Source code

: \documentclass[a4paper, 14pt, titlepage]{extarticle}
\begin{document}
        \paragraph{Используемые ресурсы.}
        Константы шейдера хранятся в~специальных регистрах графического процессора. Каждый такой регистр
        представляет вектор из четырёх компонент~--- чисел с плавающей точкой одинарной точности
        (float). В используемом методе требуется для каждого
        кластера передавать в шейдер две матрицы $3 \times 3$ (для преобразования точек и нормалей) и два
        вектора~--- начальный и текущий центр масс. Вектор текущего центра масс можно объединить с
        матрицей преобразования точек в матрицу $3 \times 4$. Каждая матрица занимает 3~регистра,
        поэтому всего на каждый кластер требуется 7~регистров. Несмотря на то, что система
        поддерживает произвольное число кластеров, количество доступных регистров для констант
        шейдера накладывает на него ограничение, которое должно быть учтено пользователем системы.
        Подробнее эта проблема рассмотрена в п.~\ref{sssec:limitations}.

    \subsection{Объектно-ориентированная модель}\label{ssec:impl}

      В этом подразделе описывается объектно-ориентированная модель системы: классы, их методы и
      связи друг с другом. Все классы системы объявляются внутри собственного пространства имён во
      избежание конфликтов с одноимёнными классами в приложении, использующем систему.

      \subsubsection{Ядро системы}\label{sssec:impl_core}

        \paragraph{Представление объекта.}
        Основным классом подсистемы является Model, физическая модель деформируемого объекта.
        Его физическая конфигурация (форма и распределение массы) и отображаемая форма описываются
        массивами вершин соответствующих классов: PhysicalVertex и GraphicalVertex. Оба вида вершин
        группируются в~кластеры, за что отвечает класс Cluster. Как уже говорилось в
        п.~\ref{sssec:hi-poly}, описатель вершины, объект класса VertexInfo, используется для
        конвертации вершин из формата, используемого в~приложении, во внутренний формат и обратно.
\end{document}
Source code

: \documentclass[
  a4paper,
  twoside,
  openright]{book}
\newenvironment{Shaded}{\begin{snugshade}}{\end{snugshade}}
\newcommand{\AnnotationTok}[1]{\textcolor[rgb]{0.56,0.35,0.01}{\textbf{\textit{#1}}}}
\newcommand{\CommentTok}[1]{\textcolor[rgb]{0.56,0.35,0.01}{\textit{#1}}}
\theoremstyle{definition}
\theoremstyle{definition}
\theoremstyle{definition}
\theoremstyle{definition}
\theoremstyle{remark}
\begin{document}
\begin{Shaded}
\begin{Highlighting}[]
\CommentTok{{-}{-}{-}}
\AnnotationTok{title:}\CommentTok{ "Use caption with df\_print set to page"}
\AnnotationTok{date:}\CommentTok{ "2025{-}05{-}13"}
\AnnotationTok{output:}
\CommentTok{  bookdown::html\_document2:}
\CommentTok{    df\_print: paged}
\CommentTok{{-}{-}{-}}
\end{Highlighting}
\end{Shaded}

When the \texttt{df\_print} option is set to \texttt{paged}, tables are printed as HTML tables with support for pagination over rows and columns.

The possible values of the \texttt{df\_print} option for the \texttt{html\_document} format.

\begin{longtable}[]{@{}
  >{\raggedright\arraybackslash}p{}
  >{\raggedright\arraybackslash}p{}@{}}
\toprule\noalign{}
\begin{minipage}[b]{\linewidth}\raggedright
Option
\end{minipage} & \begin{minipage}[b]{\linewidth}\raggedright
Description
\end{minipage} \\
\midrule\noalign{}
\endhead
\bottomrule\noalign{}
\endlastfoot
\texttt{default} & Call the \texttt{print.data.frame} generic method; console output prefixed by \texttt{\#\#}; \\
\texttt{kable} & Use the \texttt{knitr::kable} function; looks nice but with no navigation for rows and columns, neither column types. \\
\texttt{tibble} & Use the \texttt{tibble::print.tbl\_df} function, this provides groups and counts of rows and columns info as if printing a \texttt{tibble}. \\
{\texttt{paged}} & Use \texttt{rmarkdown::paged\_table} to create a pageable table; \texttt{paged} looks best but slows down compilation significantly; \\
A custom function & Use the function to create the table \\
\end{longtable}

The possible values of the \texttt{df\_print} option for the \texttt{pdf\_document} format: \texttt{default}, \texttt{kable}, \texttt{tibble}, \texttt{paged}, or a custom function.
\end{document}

## WORK ITEM
Identify each line in the records above containing the word "Highlighting"; copy those lines.

## ANSWER TO THE PROBLEM
\begin{Highlighting}[]
\end{Highlighting}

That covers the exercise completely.